Emerging growth company [X]
If an emerging growth company, indicate by check mark if the
registrant has elected not to use the extended transition period
for complying with any new or revised financial accounting
standards provided pursuant to Section 13(a) of the Exchange
Act. ☐
Item 1.01 Entry into a Definitive Material Agreement.
The Offering
On March 7, 2021, AzurRx BioPharma, Inc. (the
“Company”) entered into a securities purchase agreement
(the “Purchase Agreement”) with single institutional
investor, pursuant to which the Company agreed to sell, in a
registered direct offering (the “Offering”) priced at
the market under Nasdaq rules, (i) 5,800,000 shares of the
Company’s common stock, par value $0.0001 (the “Common
Stock”), (ii) pre-funded warrants (the “Pre-Funded
Warrants”) to purchase up to 2,058,548 shares of Common
Stock, with an exercise price of $0.01 per share and no expiration
term and (iii) warrants (the “Warrants”) to purchase an
aggregate of 3,929,274 shares of Common Stock with an exercise
price of $1.21 per share and an expiration term of five years from
the date of issuance. The price per share and accompanying warrants
was $1.2725.
The aggregate gross proceeds from the Offering, excluding the net
proceeds, if any, from the exercise of the Warrants will be
approximately $10.0 million, and the closing is expected to occur
on March 10, 2021 (the “Closing Date”).
The net proceeds to the Company from the Offering, after deducting
the placement agent’s fees and expenses and estimated
offering expenses, are expected to be approximately $9.1 million.
The Company intends to use the net proceeds to initiate its two
niclosamide clinical programs in the first half of 2021, a Phase 2
clinical trial for COVID-19 GI infections and a Phase 1b/2a trial
for immune checkpoint inhibitor induced colitis, respectively, and
for other general corporate purposes.
The offering of the securities described above is being made
pursuant to the Company’s effective shelf registration
statement on Form S-3 (Registration No. 333-231954) filed with
the Securities and Exchange Commission (the “SEC”) on
June 21, 2019, and declared effective on June 25, 2019. The Company
will file a prospectus supplement with the SEC in connection with
the sale of such securities.
In the Purchase Agreement, the Company has agreed not to issue,
enter into any agreement to issue or announce the issuance or
proposed issuance of, any shares of Common Stock or any securities
convertible into or exercisable or exchangeable for shares of
Common Stock or file any registration statement or prospectus, or
any amendment or supplement thereto for 50 days after the Closing
Date. In addition, the Company has agreed not to effect or enter
into an agreement to effect any issuance of Common Stock or any
securities convertible into or exercisable or exchangeable for
shares of Common Stock involving a variable rate transaction (as
defined in the Purchase Agreement) until the one-year anniversary
of the date of the Purchase Agreement, subject to certain
exceptions.
The Purchase Agreement contains customary representations,
warranties and agreements by the Company, customary conditions to
closing, indemnification obligations of the Company and the
purchaser, including for liabilities arising under the Securities
Act, other obligations of the parties and termination provisions.

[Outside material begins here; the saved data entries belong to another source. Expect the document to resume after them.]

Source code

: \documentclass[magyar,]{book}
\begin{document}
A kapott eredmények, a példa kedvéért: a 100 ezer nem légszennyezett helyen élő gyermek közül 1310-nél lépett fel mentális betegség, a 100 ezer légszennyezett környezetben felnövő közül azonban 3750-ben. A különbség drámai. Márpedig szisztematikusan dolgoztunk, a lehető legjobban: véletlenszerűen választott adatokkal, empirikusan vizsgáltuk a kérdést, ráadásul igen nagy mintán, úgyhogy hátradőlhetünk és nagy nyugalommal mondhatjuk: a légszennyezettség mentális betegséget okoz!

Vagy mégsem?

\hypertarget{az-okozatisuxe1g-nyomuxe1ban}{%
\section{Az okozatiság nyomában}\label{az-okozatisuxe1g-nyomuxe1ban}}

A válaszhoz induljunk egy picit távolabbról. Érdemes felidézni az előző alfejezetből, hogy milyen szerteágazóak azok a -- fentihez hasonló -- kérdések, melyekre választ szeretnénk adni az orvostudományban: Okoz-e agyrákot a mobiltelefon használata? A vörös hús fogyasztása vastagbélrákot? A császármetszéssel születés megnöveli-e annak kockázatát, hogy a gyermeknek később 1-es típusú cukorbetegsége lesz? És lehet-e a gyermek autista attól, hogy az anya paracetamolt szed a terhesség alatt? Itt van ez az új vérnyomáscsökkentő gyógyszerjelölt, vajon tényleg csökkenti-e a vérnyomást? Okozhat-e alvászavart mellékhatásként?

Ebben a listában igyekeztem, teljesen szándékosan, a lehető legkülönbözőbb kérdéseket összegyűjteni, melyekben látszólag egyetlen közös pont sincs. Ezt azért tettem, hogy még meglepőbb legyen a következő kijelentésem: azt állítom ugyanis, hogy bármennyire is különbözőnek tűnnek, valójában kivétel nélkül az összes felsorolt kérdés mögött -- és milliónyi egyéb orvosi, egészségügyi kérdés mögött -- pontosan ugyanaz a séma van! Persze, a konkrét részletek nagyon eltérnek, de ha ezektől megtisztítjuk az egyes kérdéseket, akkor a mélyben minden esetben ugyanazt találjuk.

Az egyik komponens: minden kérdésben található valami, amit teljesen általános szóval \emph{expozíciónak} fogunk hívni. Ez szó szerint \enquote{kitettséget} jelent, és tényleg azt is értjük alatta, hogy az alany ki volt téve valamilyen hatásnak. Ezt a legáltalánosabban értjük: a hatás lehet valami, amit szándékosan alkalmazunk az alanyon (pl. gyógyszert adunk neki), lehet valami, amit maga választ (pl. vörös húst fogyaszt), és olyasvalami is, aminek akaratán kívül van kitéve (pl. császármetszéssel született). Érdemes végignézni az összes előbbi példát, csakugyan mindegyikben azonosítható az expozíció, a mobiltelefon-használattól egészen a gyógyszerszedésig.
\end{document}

The representations, warranties and covenants contained in the
Purchase Agreement were made only for the purposes of such
agreement and as of specific dates, were solely for the benefit of
the parties to such agreement, and may be subject to limitations
agreed upon by the contracting parties.
The form of the Purchase Agreement is filed as Exhibit 10.1 to this
Current Report on Form 8-K. The summaries of the terms of this
document herein is subject to, and qualified in its entirety by
such document which is incorporated herein by
reference.
Placement Agent Compensation
H.C. Wainwright & Co., LLC (“Wainwright”) acted as
exclusive placement agent for the Offering. The Company has agreed
to pay Wainwright a cash fee equal to 8.0% of the aggregate gross
proceeds received by the Company in the Offering, or approximately
$800,000. The Company also agreed to issue to Wainwright or its
designees warrants (the “Wainwright Warrants”)
exercisable for up to 550,099 shares of Common Stock, which is
equal to 7.0% of the aggregate number of shares of Common Stock
placed in the Offering. The Wainwright Warrants will have
substantially the same terms as the Warrants, except with an
exercise price of $1.5906, or 125% of the effective purchase price
per share of Common Stock and accompanying Warrant issued in the
Offering. The Company will also reimburse Wainwright $35,000 for
non-accountable expenses, up to $50,000 for legal fees and expenses
and other out-of-pocket expenses and $15,950 for clearing
fees.
Terms of the Pre-Funded Warrants
The Pre-Funded Warrants are exercisable at a price of $0.01 per
share and are not subject to expiration. The Company is prohibited
from effecting an exercise of any Pre-funded Warrants to the extent
that such exercise would result in the number of shares of Common
Stock beneficially owned by such holder and its affiliates
exceeding 4.99% of the total number of shares of Common Stock
outstanding immediately after giving effect to the exercise, which
percentage may be increased or decreased at the holder’s
election not to exceed 9.99%.
The form of the Pre-funded Warrants is filed as Exhibit 4.1 to this
Current Report on Form 8-K. The foregoing summary of the terms of
the Pre-funded Warrants is subject to, and qualified in its
entirety by, the form of such document, which is incorporated
herein by reference.
Terms of the Warrants
The Warrants are exercisable at a price of $1.21 per share for
3,929,274 shares of Common Stock (the “Warrant
Shares”). The Warrants expire on March 10, 2026. The holders
of the Warrants may exercise the Warrants on a cashless basis,
solely to the extent no registration statement is available at the
time of exercise. The Company is prohibited from effecting an
exercise of any Warrants to the extent that such exercise would
result in the number of shares of Common Stock beneficially owned
by such holder and its affiliates exceeding 4.99% of the total
number of shares of Common Stock outstanding immediately after
giving effect to the exercise, which percentage may be increased or
decreased at the holder’s election not to exceed 9.99%.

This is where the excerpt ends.